These fuzz-covered flying reptiles had catlike whiskers

Delicate fossils reveal a new look for pterosaurs


This pterosaur (seen here in an illustration) was covered in different sorts of hairlike fuzz. Their structure is the same as the protofeathers that covered some dinosaurs.

Yang Zhang

Pterosaurs were not dinosaurs. These prehistoric flying reptiles belonged to a family all their own. But scientists now report that pterosaurs (TAIR-oh-sors) and dinosaurs shared one important trait. Both had protofeathers.

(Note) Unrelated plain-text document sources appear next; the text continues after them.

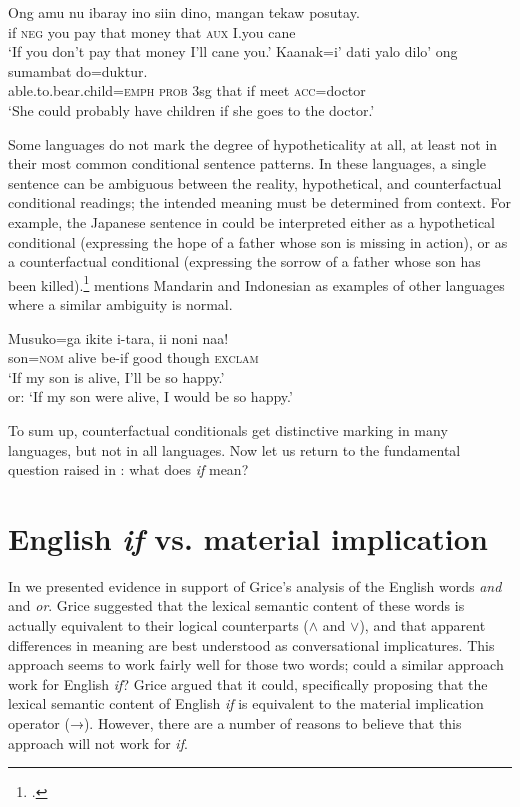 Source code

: \ea \label{ex:19.19}
\ea  \gll  Ong  amu  nu  ibaray  ino  siin  dino,  mangan  tekaw  posutay.\\
if  \textsc{neg}  you  pay  that  money  that  \textsc{aux}  I.you  cane\\
\glt ‘If you don’t pay that money I’ll cane you.’
\ex \gll  Kaanak=i’  dati  yalo  dilo’  ong  sumambat  do=duktur.\\
able.to.bear.child=\textsc{emph}  \textsc{prob}  3sg  that  if  meet  \textsc{acc}=doctor\\
\glt ‘She could probably have children if she goes to the doctor.’
\z \z


Some languages do not mark the degree of hypotheticality at all, at least not in their most common conditional sentence patterns. In these languages, a single sentence can be ambiguous between the reality, hypothetical, and counterfactual conditional readings; the intended meaning must be determined from context. For example, the Japanese sentence in  could be interpreted either as a hypothetical conditional (expressing the hope of a father whose son is missing in action), or as a counterfactual conditional (expressing the sorrow of a father whose son has been killed).\footnote{\citet[627]{Akatsuka1985}.} \citet{Comrie1986} mentions Mandarin and Indonesian as examples of other languages where a similar ambiguity is normal.


\ea \label{ex:19.20}
\gll Musuko=ga  ikite  i-tara,  ii  noni  naa!\\
son=\textsc{nom}  alive  be-if  good  though  \textsc{exclam}\\
\glt ‘If my son is alive, I’ll be so happy.’\\
or: ‘If my son were alive, I would be so happy.’
\z


To sum up, counterfactual conditionals get distinctive marking in many languages, but not in all languages. Now let us return to the fundamental question raised in : what does \textit{if} mean?


\section{English \textit{if} vs. material implication}\label{sec:19.4}

In  we presented evidence in support of Grice’s analysis of the English words \textit{and} and \textit{or}. Grice suggested that the lexical semantic content of these words is actually equivalent to their logical counterparts ($\wedge$ and $\vee$), and that apparent differences in meaning are best understood as conversational implicatures. This approach seems to work fairly well for those two words; could a similar approach work for English \textit{if}? Grice argued that it could, specifically proposing that the lexical semantic content of English \textit{if} is equivalent to the material implication operator (→). However, there are a number of reasons to believe that this approach will not work for \textit{if}.



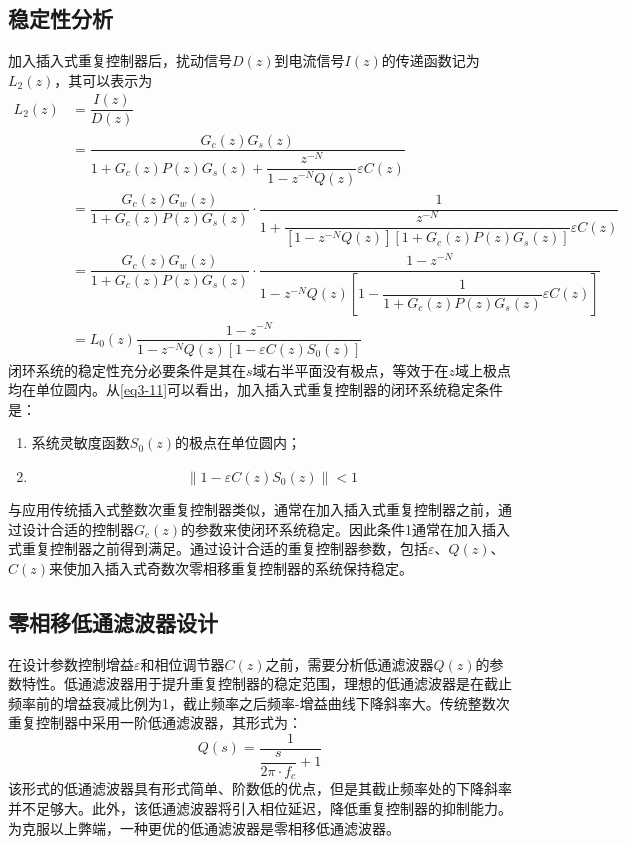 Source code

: \subsection{稳定性分析}
加入插入式重复控制器后，扰动信号$D(z)$到电流信号$I(z)$的传递函数记为$L_2(z)$，其可以表示为
\begin{equation}
\label{eq3-11}
\begin{aligned}
L_2(z)
&=\dfrac{I(z)}{D(z)}\\
&=\dfrac{G_c(z)G_s(z)}{1+G_c(z)P(z)G_s(z)+\dfrac{z^{-N}}{1-z^{-N}Q(z)}\varepsilon C(z)}\\
&=\dfrac{G_c(z)G_w(z)}{1+G_c(z)P(z)G_s(z)}\cdot \dfrac{1}{1+\dfrac{z^{-N}}{[1-z^{-N}Q(z)][1+G_c(z)P(z)G_s(z)]}\varepsilon C(z)}\\
&=\dfrac{G_c(z)G_w(z)}{1+G_c(z)P(z)G_s(z)}\cdot \dfrac{1-z^{-N}}{1-z^{-N}Q(z)\left[1-\dfrac{1}{1+G_c(z)P(z)G_s(z)}\varepsilon C(z)\right]}\\
&=L_0(z)\dfrac{1-z^{-N}}{1-z^{-N}Q(z)[1-\varepsilon C(z)S_0(z)]}
\end{aligned}
\end{equation}
闭环系统的稳定性充分必要条件是其在$s$域右半平面没有极点，等效于在$z$域上极点均在单位圆内。从\autoref{eq3-11}可以看出，加入插入式重复控制器的闭环系统稳定条件是：
\begin{enumerate}
	\item 系统灵敏度函数$S_0(z)$的极点在单位圆内；
	\item 
	\begin{equation}
		\label{eq_stable_odd}
		\left\|1 - \varepsilon C(z)S_0(z) \right\| < 1
	\end{equation}
\end{enumerate}
与应用传统插入式整数次重复控制器类似，通常在加入插入式重复控制器之前，通过设计合适的控制器$G_c(z)$的参数来使闭环系统稳定。因此条件1通常在加入插入式重复控制器之前得到满足。通过设计合适的重复控制器参数，包括$\varepsilon$、$Q(z)$、$C(z)$来使加入插入式奇数次零相移重复控制器的系统保持稳定。
\subsection{零相移低通滤波器设计}
在设计参数控制增益$\varepsilon$和相位调节器$C(z)$之前，需要分析低通滤波器$Q(z)$的参数特性。低通滤波器用于提升重复控制器的稳定范围，理想的低通滤波器是在截止频率前的增益衰减比例为1，截止频率之后频率-增益曲线下降斜率大。传统整数次重复控制器中采用一阶低通滤波器，其形式为：
\begin{equation}
Q(s)=\dfrac{1}{\dfrac{s}{2\pi\cdot f_c}+1}
\end{equation}
该形式的低通滤波器具有形式简单、阶数低的优点，但是其截止频率处的下降斜率并不足够大。此外，该低通滤波器将引入相位延迟，降低重复控制器的抑制能力。为克服以上弊端，一种更优的低通滤波器是零相移低通滤波器。

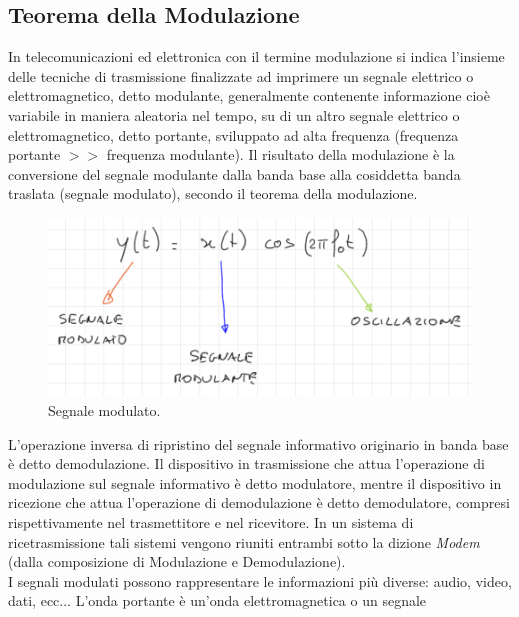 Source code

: \documentclass[12pt,oneside,openany]{memoir}
\numberwithin{equation}{subsection}
\begin{document}

\newpage
\subsection{Teorema della Modulazione}
In telecomunicazioni ed elettronica con il termine modulazione si indica
l'insieme delle tecniche di trasmissione finalizzate ad imprimere un segnale
elettrico o elettromagnetico, detto modulante, generalmente contenente
informazione cio\`e variabile in maniera aleatoria nel tempo, su di un altro
segnale elettrico o elettromagnetico, detto portante, sviluppato ad alta
frequenza (frequenza portante $>>$ frequenza modulante). Il risultato della
modulazione \`e la conversione del segnale modulante dalla banda base alla
cosiddetta banda traslata (segnale modulato), secondo il teorema della
modulazione.
\begin{figure}[H]
	\centering
	\captionsetup{justification=centering}
	\includegraphics[width=1.0\textwidth]{images/modulato_modulante_oscillazione.png}
	\caption{Segnale modulato.}
\end{figure}
L'operazione inversa di ripristino del segnale informativo originario in banda
base \`e detto demodulazione. Il dispositivo in trasmissione che attua
l'operazione di modulazione sul segnale informativo \`e detto modulatore, mentre
il dispositivo in ricezione che attua l'operazione di demodulazione \`e detto
demodulatore, compresi rispettivamente nel trasmettitore e nel ricevitore. In
un sistema di ricetrasmissione tali sistemi vengono riuniti entrambi sotto la
dizione \textit{Modem} (dalla composizione di Modulazione e Demodulazione).\\
I segnali modulati possono rappresentare le informazioni pi\`u diverse: audio,
video, dati, ecc... L'onda portante \`e un'onda elettromagnetica o un segnale
\end{document}
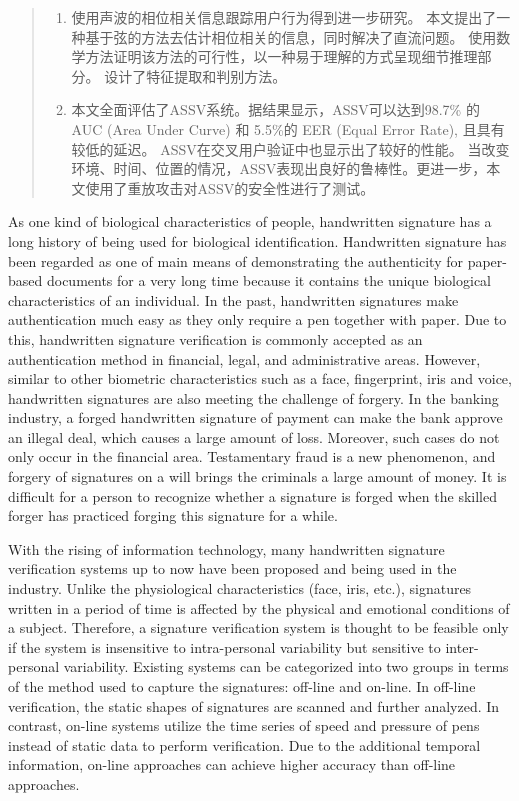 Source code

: \begin{abstract}
\begin{enumerate}[label=(\arabic*)]
    \item 使用声波的相位相关信息跟踪用户行为得到进一步研究。 本文提出了一种基于弦的方法去估计相位相关的信息，同时解决了直流问题。 使用数学方法证明该方法的可行性，以一种易于理解的方式呈现细节推理部分。 设计了特征提取和判别方法。
    
    \item 本文全面评估了ASSV系统。据结果显示，ASSV可以达到98.7\% 的 AUC (Area Under Curve) 和 5.5\%的 EER (Equal Error Rate), 且具有较低的延迟。 ASSV在交叉用户验证中也显示出了较好的性能。 当改变环境、时间、位置的情况，ASSV表现出良好的鲁棒性。更进一步，本文使用了重放攻击对ASSV的安全性进行了测试。
\end{enumerate}


\end{abstract}
\begin{englishabstract}

As one kind of biological characteristics of people, handwritten signature has a long history of being used for biological identification. Handwritten signature has been regarded as one of main means of demonstrating the authenticity for paper-based
documents for a very long time because it contains the unique biological characteristics of an individual. In the past, handwritten signatures make authentication much easy as they only require a pen together with paper. Due to this, handwritten signature verification is commonly accepted as an authentication method in financial, legal, and administrative areas. However, similar to other biometric characteristics such as a face, fingerprint, iris and voice, handwritten signatures are also meeting the challenge of forgery. In the banking industry, a forged handwritten signature of payment can make the bank approve an illegal deal, which causes a large amount of loss. Moreover, such cases do not only occur in the financial area. Testamentary fraud is a new phenomenon, and forgery of signatures on a will brings the criminals a large amount of money. It is difficult for a person to recognize whether a signature is forged when the skilled forger has practiced forging this signature for a while.

With the rising of information technology, many handwritten signature verification systems up to now have been proposed and being used in the industry. Unlike the physiological characteristics (face, iris, etc.), signatures written in a period of time is affected by the physical and emotional conditions of a subject. Therefore, a signature verification system is thought to be feasible only if the system is insensitive to intra-personal variability but sensitive to inter-personal variability. Existing systems can be categorized into two groups in terms of the method used to capture the signatures: off-line and on-line. In off-line verification, the static shapes of signatures are scanned and further analyzed. In contrast, on-line systems utilize the time series of speed and pressure of pens instead of static data to perform verification. Due to the additional temporal information, on-line approaches can achieve higher accuracy than off-line approaches.


\end{englishabstract}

The dinosaurs in Jurassic World may be as smooth as any modern-day lizard, but real dinos would have looked much different. Many were covered in protofeathers. These are the forerunners of the feathers found on birds today.

Each of the boxes in this image highlights places on this pterosaur fossil where protofeathers can be seen.
Z. Yang et al/Nature Ecology & Evolution 2018

Paleontologists had long known that pterosaurs were as fuzzy as kittens. In 1831, paleontologist Georg August Goldfuss wrote about a pterosaur with fibers on its body. He likened them to hair. Experts called them pycnofibers [PICK-no-fy-burs] and thought they differed from protofeathers.

Michael Benton is a paleontologist at the University of Bristol in England. He and his colleagues have just examined fossils from two pterosaurs found in the Daohugou region of northern China. Both were small, about the size of a brown bat. They had lived some 165 million years ago, during the Jurassic period.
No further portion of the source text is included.